PROBLEM:
The following data needs to be repeated exactly, with all images excluded.

Records from a data collection
▶

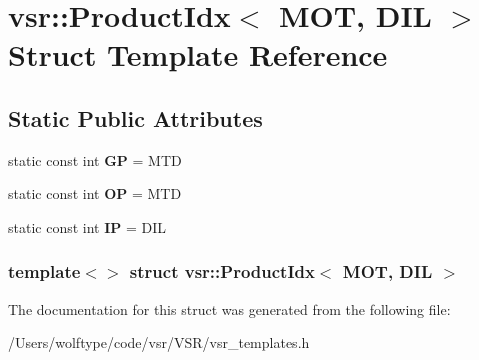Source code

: \hypertarget{structvsr_1_1_product_idx_3_01_m_o_t_00_01_d_i_l_01_4}{\section{vsr\-:\-:Product\-Idx$<$ M\-O\-T, D\-I\-L $>$ Struct Template Reference}
\label{structvsr_1_1_product_idx_3_01_m_o_t_00_01_d_i_l_01_4}
}
\subsection*{Static Public Attributes}
\begin{DoxyCompactItemize}
\item 
\hypertarget{structvsr_1_1_product_idx_3_01_m_o_t_00_01_d_i_l_01_4_a126a4df0a5d9ba0bc4803fc8122ed4c6}{static const int {\bfseries G\-P} = M\-T\-D}\label{structvsr_1_1_product_idx_3_01_m_o_t_00_01_d_i_l_01_4_a126a4df0a5d9ba0bc4803fc8122ed4c6}

\item 
\hypertarget{structvsr_1_1_product_idx_3_01_m_o_t_00_01_d_i_l_01_4_a16a1f5ac3d6a54584890494707bfeeab}{static const int {\bfseries O\-P} = M\-T\-D}\label{structvsr_1_1_product_idx_3_01_m_o_t_00_01_d_i_l_01_4_a16a1f5ac3d6a54584890494707bfeeab}

\item 
\hypertarget{structvsr_1_1_product_idx_3_01_m_o_t_00_01_d_i_l_01_4_ae6a1573fc5aeb59d470cb52ef6e21fa5}{static const int {\bfseries I\-P} = D\-I\-L}\label{structvsr_1_1_product_idx_3_01_m_o_t_00_01_d_i_l_01_4_ae6a1573fc5aeb59d470cb52ef6e21fa5}

\end{DoxyCompactItemize}
\subsubsection*{template$<$$>$ struct vsr\-::\-Product\-Idx$<$ M\-O\-T, D\-I\-L $>$}



The documentation for this struct was generated from the following file\-:\begin{DoxyCompactItemize}
\item 
/\-Users/wolftype/code/vsr/\-V\-S\-R/vsr\-\_\-templates.\-h\end{DoxyCompactItemize}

◀

EXPECTED ANSWER:
Source code

: \hypertarget{structvsr_1_1_product_idx_3_01_m_o_t_00_01_d_i_l_01_4}{\section{vsr\-:\-:Product\-Idx$<$ M\-O\-T, D\-I\-L $>$ Struct Template Reference}
\label{structvsr_1_1_product_idx_3_01_m_o_t_00_01_d_i_l_01_4}
}
\subsection*{Static Public Attributes}
\begin{DoxyCompactItemize}
\item 
\hypertarget{structvsr_1_1_product_idx_3_01_m_o_t_00_01_d_i_l_01_4_a126a4df0a5d9ba0bc4803fc8122ed4c6}{static const int {\bfseries G\-P} = M\-T\-D}\label{structvsr_1_1_product_idx_3_01_m_o_t_00_01_d_i_l_01_4_a126a4df0a5d9ba0bc4803fc8122ed4c6}

\item 
\hypertarget{structvsr_1_1_product_idx_3_01_m_o_t_00_01_d_i_l_01_4_a16a1f5ac3d6a54584890494707bfeeab}{static const int {\bfseries O\-P} = M\-T\-D}\label{structvsr_1_1_product_idx_3_01_m_o_t_00_01_d_i_l_01_4_a16a1f5ac3d6a54584890494707bfeeab}

\item 
\hypertarget{structvsr_1_1_product_idx_3_01_m_o_t_00_01_d_i_l_01_4_ae6a1573fc5aeb59d470cb52ef6e21fa5}{static const int {\bfseries I\-P} = D\-I\-L}\label{structvsr_1_1_product_idx_3_01_m_o_t_00_01_d_i_l_01_4_ae6a1573fc5aeb59d470cb52ef6e21fa5}

\end{DoxyCompactItemize}
\subsubsection*{template$<$$>$ struct vsr\-::\-Product\-Idx$<$ M\-O\-T, D\-I\-L $>$}



The documentation for this struct was generated from the following file\-:\begin{DoxyCompactItemize}
\item 
/\-Users/wolftype/code/vsr/\-V\-S\-R/vsr\-\_\-templates.\-h\end{DoxyCompactItemize}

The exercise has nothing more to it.